Items listed in a dataset:
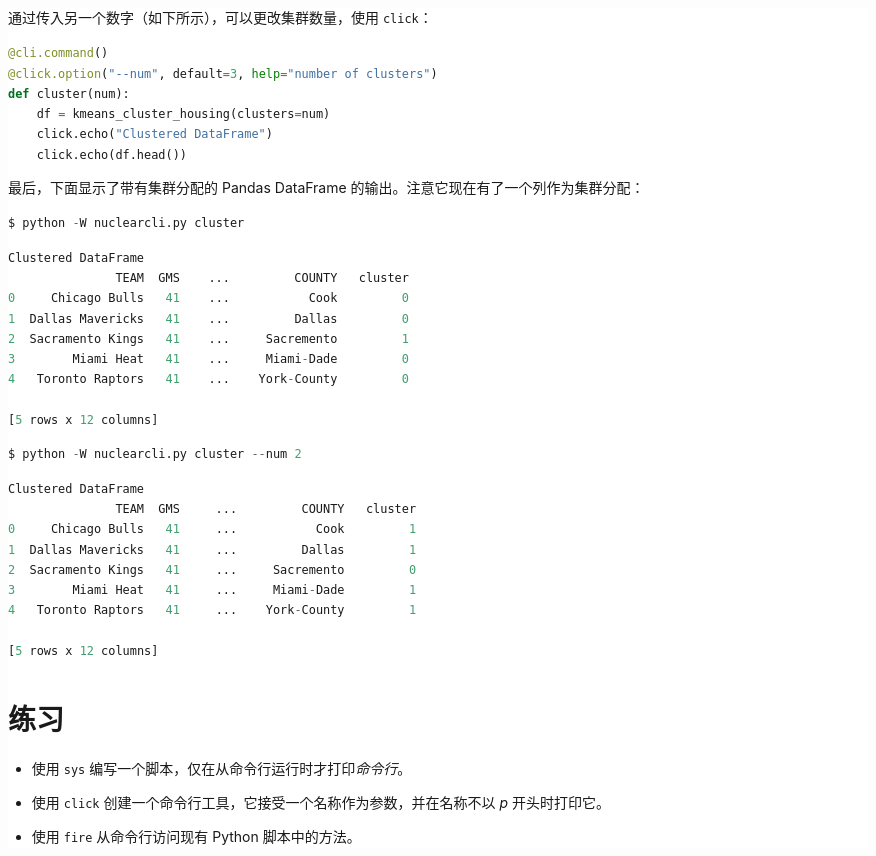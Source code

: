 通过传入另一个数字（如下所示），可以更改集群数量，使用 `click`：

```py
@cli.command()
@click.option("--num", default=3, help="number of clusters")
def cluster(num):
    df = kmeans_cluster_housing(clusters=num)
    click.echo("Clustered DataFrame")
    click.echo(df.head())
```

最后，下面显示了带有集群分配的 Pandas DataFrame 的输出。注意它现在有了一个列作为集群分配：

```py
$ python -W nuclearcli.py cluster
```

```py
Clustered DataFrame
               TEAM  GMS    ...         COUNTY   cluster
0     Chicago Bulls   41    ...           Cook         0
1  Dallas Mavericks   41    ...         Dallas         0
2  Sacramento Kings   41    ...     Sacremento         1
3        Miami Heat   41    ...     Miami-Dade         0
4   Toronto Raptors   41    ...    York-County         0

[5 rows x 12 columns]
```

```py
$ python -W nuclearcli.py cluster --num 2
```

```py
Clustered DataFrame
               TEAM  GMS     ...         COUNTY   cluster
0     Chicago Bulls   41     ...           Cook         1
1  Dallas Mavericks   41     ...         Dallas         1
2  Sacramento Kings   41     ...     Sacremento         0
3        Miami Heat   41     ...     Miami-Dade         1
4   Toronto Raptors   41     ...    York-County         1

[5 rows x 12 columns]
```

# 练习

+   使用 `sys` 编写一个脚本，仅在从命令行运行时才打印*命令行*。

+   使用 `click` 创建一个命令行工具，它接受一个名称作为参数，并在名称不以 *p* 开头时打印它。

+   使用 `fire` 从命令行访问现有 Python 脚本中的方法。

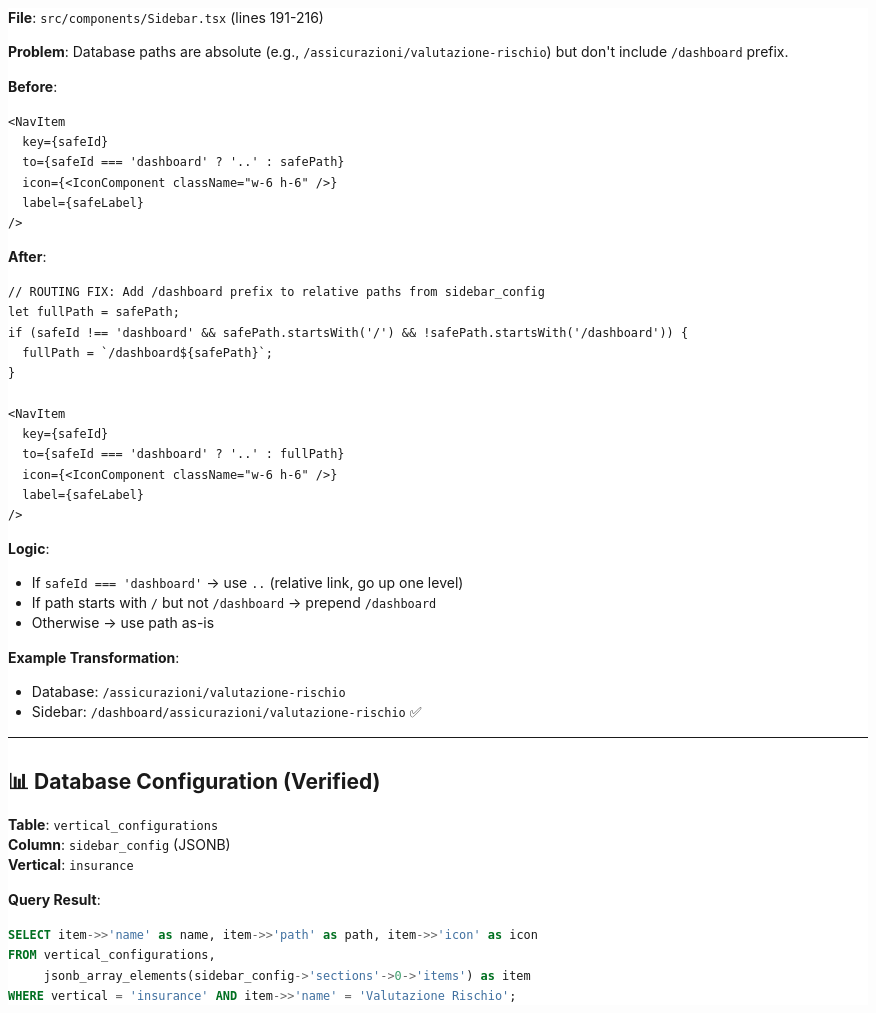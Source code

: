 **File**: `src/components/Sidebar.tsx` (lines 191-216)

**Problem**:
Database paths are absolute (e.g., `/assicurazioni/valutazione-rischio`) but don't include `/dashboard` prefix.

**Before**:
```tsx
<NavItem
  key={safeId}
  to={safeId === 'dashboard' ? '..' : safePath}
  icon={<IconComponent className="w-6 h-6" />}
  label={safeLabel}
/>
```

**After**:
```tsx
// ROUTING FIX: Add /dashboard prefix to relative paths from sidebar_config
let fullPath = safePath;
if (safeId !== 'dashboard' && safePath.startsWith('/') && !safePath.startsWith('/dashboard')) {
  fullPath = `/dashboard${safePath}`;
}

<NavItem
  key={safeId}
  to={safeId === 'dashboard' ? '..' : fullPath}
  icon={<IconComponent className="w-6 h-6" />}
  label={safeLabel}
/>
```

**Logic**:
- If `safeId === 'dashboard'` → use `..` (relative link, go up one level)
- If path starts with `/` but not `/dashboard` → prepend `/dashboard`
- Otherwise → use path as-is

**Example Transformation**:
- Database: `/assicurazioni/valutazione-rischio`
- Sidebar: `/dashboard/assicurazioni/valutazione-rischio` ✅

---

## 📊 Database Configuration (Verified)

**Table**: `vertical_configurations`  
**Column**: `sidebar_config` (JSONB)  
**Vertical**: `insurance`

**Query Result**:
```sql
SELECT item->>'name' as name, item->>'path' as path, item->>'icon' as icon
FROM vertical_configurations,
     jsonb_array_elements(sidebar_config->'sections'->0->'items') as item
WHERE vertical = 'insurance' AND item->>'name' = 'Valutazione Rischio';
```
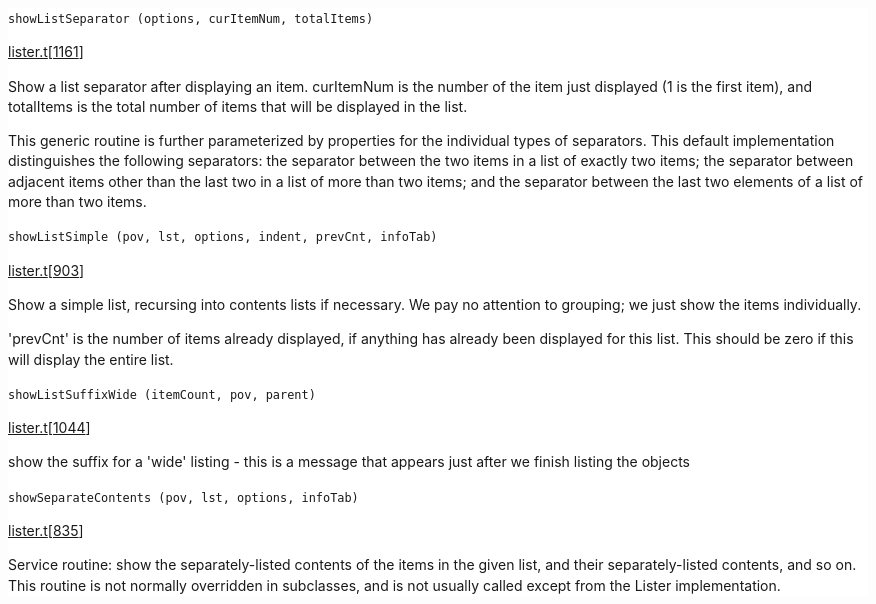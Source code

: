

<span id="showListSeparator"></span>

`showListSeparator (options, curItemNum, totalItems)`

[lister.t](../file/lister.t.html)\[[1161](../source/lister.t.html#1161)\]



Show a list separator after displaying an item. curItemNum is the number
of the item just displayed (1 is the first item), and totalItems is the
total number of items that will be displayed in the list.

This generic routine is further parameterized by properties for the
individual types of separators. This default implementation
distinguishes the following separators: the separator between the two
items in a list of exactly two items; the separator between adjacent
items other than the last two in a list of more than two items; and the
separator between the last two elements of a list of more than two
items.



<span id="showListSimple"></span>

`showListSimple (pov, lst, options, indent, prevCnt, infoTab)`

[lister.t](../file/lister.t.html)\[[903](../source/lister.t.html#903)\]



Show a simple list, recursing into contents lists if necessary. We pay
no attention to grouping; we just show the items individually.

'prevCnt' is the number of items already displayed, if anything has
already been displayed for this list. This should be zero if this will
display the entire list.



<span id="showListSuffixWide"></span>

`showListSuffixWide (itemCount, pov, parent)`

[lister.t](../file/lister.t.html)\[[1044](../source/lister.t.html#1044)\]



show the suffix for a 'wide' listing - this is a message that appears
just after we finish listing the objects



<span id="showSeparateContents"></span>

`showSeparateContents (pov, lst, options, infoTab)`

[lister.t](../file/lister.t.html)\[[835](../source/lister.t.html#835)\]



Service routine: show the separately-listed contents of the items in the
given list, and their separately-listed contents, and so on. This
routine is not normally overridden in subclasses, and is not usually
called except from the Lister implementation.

Task statement:
Select and copy every line from the records that includes the word "separately".

The answer:
Service routine: show the separately-listed contents of the items in the
given list, and their separately-listed contents, and so on. This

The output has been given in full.